"""
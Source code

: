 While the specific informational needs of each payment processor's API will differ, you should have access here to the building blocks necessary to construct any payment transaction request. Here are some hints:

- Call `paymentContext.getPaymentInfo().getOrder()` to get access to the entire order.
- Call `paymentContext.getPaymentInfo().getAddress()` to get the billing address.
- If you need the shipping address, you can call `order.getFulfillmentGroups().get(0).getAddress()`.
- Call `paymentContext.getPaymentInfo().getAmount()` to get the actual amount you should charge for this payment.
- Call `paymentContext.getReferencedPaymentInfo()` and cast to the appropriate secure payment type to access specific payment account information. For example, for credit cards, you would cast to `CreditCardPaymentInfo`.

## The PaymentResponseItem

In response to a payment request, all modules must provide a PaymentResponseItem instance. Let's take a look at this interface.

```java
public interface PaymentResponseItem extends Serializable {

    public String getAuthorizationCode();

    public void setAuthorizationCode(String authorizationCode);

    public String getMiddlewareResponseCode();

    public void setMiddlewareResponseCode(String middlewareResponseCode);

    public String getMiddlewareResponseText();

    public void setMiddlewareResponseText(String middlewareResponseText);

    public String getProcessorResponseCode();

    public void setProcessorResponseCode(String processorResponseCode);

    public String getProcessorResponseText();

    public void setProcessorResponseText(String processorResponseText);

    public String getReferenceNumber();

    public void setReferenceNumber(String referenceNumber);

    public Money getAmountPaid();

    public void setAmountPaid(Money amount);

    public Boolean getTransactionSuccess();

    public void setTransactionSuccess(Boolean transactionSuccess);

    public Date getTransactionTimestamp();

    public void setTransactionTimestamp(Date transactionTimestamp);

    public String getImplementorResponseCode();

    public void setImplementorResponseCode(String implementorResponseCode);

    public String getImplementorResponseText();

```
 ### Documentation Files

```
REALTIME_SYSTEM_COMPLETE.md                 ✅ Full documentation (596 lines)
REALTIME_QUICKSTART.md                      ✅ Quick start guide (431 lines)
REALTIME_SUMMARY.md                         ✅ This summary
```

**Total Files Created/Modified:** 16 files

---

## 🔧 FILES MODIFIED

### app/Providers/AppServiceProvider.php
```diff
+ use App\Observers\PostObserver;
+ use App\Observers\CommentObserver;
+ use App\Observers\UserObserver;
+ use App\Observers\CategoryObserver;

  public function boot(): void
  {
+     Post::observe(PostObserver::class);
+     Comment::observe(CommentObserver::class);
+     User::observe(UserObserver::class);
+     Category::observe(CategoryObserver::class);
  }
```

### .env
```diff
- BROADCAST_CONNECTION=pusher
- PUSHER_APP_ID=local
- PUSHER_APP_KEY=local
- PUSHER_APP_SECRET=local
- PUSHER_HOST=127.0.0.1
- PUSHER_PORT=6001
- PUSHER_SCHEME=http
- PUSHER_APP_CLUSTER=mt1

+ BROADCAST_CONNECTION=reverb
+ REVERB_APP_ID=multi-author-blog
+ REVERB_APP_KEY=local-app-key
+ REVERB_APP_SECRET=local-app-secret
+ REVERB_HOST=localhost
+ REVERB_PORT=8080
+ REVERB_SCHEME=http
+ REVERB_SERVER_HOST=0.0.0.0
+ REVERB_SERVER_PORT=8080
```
"""
◆ Prompt ◆
Copy each line above exactly as it stands.

◆ Solution ◆
Source code

: While the specific informational needs of each payment processor's API will differ, you should have access here to the building blocks necessary to construct any payment transaction request. Here are some hints:

- Call `paymentContext.getPaymentInfo().getOrder()` to get access to the entire order.
- Call `paymentContext.getPaymentInfo().getAddress()` to get the billing address.
- If you need the shipping address, you can call `order.getFulfillmentGroups().get(0).getAddress()`.
- Call `paymentContext.getPaymentInfo().getAmount()` to get the actual amount you should charge for this payment.
- Call `paymentContext.getReferencedPaymentInfo()` and cast to the appropriate secure payment type to access specific payment account information. For example, for credit cards, you would cast to `CreditCardPaymentInfo`.

## The PaymentResponseItem

In response to a payment request, all modules must provide a PaymentResponseItem instance. Let's take a look at this interface.

```java
public interface PaymentResponseItem extends Serializable {

    public String getAuthorizationCode();

    public void setAuthorizationCode(String authorizationCode);

    public String getMiddlewareResponseCode();

    public void setMiddlewareResponseCode(String middlewareResponseCode);

    public String getMiddlewareResponseText();

    public void setMiddlewareResponseText(String middlewareResponseText);

    public String getProcessorResponseCode();

    public void setProcessorResponseCode(String processorResponseCode);

    public String getProcessorResponseText();

    public void setProcessorResponseText(String processorResponseText);

    public String getReferenceNumber();

    public void setReferenceNumber(String referenceNumber);

    public Money getAmountPaid();

    public void setAmountPaid(Money amount);

    public Boolean getTransactionSuccess();

    public void setTransactionSuccess(Boolean transactionSuccess);

    public Date getTransactionTimestamp();

    public void setTransactionTimestamp(Date transactionTimestamp);

    public String getImplementorResponseCode();

    public void setImplementorResponseCode(String implementorResponseCode);

    public String getImplementorResponseText();

```
 ### Documentation Files

```
REALTIME_SYSTEM_COMPLETE.md                 ✅ Full documentation (596 lines)
REALTIME_QUICKSTART.md                      ✅ Quick start guide (431 lines)
REALTIME_SUMMARY.md                         ✅ This summary
```

**Total Files Created/Modified:** 16 files

---

## 🔧 FILES MODIFIED

### app/Providers/AppServiceProvider.php
```diff
+ use App\Observers\PostObserver;
+ use App\Observers\CommentObserver;
+ use App\Observers\UserObserver;
+ use App\Observers\CategoryObserver;

  public function boot(): void
  {
+     Post::observe(PostObserver::class);
+     Comment::observe(CommentObserver::class);
+     User::observe(UserObserver::class);
+     Category::observe(CategoryObserver::class);
  }
```

### .env
```diff
- BROADCAST_CONNECTION=pusher
- PUSHER_APP_ID=local
- PUSHER_APP_KEY=local
- PUSHER_APP_SECRET=local
- PUSHER_HOST=127.0.0.1
- PUSHER_PORT=6001
- PUSHER_SCHEME=http
- PUSHER_APP_CLUSTER=mt1

+ BROADCAST_CONNECTION=reverb
+ REVERB_APP_ID=multi-author-blog
+ REVERB_APP_KEY=local-app-key
+ REVERB_APP_SECRET=local-app-secret
+ REVERB_HOST=localhost
+ REVERB_PORT=8080
+ REVERB_SCHEME=http
+ REVERB_SERVER_HOST=0.0.0.0
+ REVERB_SERVER_PORT=8080
```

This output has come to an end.